■ TASK PROMPT:
Scan the entries line by line and return those with "append".
─── SUPPLIED RECORDS
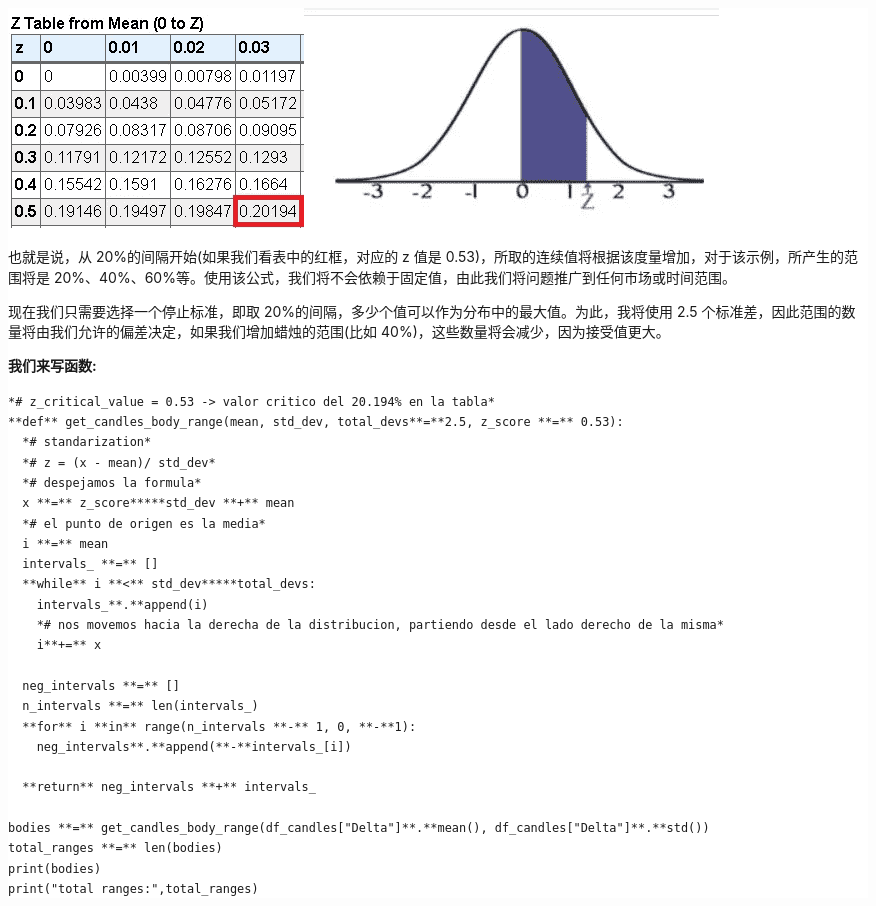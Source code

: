![](img/131ce400527f8dec5912ff3a6f7fb475.png)![](img/72a769d72490e6d70f6fd55e14f3712d.png)

也就是说，从 20%的间隔开始(如果我们看表中的红框，对应的 z 值是 0.53)，所取的连续值将根据该度量增加，对于该示例，所产生的范围将是 20%、40%、60%等。使用该公式，我们将不会依赖于固定值，由此我们将问题推广到任何市场或时间范围。

现在我们只需要选择一个停止标准，即取 20%的间隔，多少个值可以作为分布中的最大值。为此，我将使用 2.5 个标准差，因此范围的数量将由我们允许的偏差决定，如果我们增加蜡烛的范围(比如 40%)，这些数量将会减少，因为接受值更大。

**我们来写函数:**

```
*# z_critical_value = 0.53 -> valor critico del 20.194% en la tabla*
**def** get_candles_body_range(mean, std_dev, total_devs**=**2.5, z_score **=** 0.53):
  *# standarization*
  *# z = (x - mean)/ std_dev*
  *# despejamos la formula*
  x **=** z_score*****std_dev **+** mean
  *# el punto de origen es la media*
  i **=** mean
  intervals_ **=** []
  **while** i **<** std_dev*****total_devs:
    intervals_**.**append(i)
    *# nos movemos hacia la derecha de la distribucion, partiendo desde el lado derecho de la misma*
    i**+=** x

  neg_intervals **=** []
  n_intervals **=** len(intervals_)
  **for** i **in** range(n_intervals **-** 1, 0, **-**1):
    neg_intervals**.**append(**-**intervals_[i])

  **return** neg_intervals **+** intervals_

bodies **=** get_candles_body_range(df_candles["Delta"]**.**mean(), df_candles["Delta"]**.**std())
total_ranges **=** len(bodies)
print(bodies)
print("total ranges:",total_ranges)
```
──────
■ OUTPUT FOR THIS TASK:
    intervals_**.**append(i)
    neg_intervals**.**append(**-**intervals_[i])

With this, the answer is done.